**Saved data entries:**
•••

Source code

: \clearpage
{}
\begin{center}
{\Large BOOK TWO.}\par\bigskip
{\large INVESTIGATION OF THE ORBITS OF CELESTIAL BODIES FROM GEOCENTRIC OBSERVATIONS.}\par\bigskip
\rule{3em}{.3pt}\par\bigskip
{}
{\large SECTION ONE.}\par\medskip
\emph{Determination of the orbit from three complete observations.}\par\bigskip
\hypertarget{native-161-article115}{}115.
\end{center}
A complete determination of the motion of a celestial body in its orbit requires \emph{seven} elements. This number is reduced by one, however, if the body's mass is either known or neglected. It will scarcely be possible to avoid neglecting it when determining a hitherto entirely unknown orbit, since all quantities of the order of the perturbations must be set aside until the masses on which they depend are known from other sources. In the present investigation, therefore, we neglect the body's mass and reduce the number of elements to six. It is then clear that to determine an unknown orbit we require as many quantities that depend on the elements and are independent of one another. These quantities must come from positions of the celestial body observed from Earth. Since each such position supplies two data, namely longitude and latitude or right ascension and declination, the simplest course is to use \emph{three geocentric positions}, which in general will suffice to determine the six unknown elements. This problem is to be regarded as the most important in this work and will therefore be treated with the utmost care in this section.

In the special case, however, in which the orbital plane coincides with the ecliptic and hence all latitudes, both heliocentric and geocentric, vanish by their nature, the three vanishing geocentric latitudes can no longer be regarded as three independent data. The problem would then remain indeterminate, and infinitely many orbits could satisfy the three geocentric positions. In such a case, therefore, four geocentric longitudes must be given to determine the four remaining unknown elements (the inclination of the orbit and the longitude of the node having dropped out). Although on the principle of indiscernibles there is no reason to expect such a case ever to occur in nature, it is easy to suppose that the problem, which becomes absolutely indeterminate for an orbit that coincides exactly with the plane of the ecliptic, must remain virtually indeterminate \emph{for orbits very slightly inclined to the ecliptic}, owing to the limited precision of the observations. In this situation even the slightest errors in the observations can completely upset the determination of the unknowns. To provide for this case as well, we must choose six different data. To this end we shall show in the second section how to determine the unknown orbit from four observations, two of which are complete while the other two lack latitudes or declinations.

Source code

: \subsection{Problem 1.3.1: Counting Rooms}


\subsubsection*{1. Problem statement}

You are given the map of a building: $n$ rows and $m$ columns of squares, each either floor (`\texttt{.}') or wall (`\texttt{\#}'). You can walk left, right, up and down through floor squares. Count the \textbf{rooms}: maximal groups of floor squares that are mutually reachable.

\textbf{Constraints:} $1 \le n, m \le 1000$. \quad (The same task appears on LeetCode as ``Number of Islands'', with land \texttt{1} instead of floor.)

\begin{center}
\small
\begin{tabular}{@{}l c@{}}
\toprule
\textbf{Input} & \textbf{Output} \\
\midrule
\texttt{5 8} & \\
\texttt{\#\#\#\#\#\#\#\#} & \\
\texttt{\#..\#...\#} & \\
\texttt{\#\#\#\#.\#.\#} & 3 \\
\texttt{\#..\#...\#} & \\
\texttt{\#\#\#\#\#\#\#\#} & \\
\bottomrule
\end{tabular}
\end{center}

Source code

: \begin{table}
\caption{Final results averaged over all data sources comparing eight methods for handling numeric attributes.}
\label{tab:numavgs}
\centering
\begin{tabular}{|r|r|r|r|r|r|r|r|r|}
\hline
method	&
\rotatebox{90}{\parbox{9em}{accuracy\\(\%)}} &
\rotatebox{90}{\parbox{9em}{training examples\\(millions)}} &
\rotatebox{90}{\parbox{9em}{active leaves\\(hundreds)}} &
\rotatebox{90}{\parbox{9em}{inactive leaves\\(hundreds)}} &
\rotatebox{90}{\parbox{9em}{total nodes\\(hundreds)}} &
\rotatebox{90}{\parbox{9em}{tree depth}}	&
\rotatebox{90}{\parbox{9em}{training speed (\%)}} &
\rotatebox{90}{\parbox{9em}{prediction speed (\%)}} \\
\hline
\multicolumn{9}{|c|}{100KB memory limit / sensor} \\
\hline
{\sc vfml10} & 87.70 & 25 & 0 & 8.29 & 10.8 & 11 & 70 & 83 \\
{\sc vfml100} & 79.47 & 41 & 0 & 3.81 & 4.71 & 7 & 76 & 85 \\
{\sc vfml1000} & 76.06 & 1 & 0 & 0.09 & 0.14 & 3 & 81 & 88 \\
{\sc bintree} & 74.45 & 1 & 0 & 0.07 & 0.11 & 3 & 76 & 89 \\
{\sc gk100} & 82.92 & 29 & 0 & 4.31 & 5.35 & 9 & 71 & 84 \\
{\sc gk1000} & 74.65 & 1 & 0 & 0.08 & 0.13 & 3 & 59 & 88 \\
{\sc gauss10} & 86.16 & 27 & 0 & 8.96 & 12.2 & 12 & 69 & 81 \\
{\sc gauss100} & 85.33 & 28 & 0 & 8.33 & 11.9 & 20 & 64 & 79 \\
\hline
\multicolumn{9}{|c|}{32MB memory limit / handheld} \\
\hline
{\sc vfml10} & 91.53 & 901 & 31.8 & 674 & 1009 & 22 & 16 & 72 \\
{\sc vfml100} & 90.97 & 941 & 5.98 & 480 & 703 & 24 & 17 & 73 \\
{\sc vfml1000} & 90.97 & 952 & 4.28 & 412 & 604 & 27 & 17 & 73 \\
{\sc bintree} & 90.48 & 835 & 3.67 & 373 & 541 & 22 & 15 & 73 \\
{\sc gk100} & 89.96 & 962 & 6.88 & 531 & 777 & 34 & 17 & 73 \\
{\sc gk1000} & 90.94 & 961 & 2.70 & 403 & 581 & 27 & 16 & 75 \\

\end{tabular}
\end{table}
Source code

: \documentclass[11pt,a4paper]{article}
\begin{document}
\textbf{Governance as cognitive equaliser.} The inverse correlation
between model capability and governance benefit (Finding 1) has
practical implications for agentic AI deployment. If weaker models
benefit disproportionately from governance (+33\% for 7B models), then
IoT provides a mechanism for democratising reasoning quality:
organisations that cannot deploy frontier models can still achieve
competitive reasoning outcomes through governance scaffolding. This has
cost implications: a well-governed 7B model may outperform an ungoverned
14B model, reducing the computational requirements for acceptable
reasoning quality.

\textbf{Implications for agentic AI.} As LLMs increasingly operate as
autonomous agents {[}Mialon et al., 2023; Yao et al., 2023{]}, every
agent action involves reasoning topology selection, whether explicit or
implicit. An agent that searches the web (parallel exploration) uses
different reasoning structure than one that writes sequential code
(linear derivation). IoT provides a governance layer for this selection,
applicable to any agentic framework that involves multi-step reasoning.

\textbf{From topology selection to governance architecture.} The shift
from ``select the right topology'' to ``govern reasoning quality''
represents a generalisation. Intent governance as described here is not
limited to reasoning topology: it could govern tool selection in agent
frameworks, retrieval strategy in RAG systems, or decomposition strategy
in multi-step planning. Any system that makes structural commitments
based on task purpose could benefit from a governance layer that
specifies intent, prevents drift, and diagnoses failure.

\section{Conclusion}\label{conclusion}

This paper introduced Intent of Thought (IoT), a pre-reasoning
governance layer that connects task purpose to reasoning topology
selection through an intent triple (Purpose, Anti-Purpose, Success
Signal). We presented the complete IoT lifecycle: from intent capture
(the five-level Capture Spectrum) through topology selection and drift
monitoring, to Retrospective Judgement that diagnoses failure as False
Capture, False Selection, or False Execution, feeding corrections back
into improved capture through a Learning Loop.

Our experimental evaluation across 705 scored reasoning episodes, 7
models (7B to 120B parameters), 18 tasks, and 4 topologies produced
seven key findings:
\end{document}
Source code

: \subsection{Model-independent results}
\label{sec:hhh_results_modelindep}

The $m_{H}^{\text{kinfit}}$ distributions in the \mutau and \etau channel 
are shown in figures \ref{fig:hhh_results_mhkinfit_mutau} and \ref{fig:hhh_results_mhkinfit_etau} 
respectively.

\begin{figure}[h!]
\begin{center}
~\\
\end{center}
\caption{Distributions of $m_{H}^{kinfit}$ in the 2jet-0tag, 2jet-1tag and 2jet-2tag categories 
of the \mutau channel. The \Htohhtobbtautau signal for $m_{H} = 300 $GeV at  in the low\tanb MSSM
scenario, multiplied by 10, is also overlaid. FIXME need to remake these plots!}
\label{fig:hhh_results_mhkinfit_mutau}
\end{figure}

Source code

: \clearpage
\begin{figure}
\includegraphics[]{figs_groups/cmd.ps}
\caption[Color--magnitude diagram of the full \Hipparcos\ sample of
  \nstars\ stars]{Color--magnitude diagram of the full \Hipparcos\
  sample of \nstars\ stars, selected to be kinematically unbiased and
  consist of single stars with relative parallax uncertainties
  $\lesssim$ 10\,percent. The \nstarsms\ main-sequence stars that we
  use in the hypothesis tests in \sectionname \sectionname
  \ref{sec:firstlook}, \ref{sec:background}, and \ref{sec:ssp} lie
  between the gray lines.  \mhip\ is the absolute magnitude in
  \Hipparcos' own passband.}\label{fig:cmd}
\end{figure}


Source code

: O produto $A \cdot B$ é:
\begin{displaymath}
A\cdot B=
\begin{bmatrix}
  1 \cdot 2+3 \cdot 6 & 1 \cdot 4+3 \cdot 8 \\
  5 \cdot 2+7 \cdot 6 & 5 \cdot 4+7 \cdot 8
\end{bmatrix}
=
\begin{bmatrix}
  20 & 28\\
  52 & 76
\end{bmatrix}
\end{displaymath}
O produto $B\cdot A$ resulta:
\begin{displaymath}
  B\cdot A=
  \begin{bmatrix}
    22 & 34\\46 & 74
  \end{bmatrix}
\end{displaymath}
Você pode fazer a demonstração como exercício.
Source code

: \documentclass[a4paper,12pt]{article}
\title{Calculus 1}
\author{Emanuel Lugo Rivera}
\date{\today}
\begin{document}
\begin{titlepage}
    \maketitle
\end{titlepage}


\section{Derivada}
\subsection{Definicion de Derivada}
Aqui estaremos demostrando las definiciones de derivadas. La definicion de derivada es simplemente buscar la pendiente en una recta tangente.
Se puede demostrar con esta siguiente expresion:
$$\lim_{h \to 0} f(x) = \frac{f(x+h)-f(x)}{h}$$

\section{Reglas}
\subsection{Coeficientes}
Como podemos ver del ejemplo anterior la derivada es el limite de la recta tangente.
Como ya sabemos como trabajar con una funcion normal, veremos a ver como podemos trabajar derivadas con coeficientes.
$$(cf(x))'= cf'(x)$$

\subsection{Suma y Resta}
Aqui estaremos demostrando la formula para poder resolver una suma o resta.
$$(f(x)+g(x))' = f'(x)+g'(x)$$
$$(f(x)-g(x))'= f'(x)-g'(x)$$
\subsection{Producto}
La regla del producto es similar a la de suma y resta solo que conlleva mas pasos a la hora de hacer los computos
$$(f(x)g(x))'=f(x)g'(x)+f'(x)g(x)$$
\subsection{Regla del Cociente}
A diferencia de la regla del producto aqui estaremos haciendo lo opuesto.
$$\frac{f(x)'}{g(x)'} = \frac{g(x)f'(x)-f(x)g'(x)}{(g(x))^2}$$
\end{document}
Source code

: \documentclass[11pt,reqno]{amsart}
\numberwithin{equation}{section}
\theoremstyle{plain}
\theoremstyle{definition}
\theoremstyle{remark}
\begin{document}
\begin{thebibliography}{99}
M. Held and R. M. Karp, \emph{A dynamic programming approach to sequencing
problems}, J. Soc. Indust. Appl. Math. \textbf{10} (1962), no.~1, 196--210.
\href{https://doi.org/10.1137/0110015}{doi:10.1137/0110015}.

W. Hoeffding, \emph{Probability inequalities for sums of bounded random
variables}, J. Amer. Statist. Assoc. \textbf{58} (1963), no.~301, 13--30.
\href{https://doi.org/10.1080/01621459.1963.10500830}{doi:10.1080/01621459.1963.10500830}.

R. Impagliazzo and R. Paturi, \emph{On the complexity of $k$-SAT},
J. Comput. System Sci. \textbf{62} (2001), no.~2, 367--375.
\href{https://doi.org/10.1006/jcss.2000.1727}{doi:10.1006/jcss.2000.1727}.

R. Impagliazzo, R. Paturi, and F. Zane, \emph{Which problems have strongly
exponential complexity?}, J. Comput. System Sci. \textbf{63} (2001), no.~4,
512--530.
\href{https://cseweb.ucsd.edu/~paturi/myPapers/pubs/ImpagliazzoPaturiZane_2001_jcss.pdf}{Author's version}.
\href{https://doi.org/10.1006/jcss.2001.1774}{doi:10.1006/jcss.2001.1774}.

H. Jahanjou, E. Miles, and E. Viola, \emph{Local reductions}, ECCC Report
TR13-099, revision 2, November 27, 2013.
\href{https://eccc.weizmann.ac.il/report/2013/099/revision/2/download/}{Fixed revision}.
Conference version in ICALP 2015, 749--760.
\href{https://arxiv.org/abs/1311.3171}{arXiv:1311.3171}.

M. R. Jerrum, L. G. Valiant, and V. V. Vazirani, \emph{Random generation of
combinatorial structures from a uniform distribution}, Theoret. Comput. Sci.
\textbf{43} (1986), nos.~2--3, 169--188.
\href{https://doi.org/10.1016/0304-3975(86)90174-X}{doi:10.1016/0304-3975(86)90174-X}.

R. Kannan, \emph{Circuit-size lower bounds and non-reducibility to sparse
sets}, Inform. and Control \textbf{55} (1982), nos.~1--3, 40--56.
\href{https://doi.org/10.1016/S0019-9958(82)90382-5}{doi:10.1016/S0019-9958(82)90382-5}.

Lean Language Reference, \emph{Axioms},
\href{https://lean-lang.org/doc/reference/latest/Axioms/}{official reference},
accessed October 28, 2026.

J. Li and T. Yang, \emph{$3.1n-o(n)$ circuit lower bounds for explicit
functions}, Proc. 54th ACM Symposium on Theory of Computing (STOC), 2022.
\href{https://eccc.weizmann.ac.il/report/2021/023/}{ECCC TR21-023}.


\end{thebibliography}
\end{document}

•••

The answer should hold only the lines from the start of the records above through the line containing "A complete determination", each set down exactly.

Source code

: \clearpage
{}
\begin{center}
{\Large BOOK TWO.}\par\bigskip
{\large INVESTIGATION OF THE ORBITS OF CELESTIAL BODIES FROM GEOCENTRIC OBSERVATIONS.}\par\bigskip
\rule{3em}{.3pt}\par\bigskip
{}
{\large SECTION ONE.}\par\medskip
\emph{Determination of the orbit from three complete observations.}\par\bigskip
\hypertarget{native-161-article115}{}115.
\end{center}
A complete determination of the motion of a celestial body in its orbit requires \emph{seven} elements. This number is reduced by one, however, if the body's mass is either known or neglected. It will scarcely be possible to avoid neglecting it when determining a hitherto entirely unknown orbit, since all quantities of the order of the perturbations must be set aside until the masses on which they depend are known from other sources. In the present investigation, therefore, we neglect the body's mass and reduce the number of elements to six. It is then clear that to determine an unknown orbit we require as many quantities that depend on the elements and are independent of one another. These quantities must come from positions of the celestial body observed from Earth. Since each such position supplies two data, namely longitude and latitude or right ascension and declination, the simplest course is to use \emph{three geocentric positions}, which in general will suffice to determine the six unknown elements. This problem is to be regarded as the most important in this work and will therefore be treated with the utmost care in this section.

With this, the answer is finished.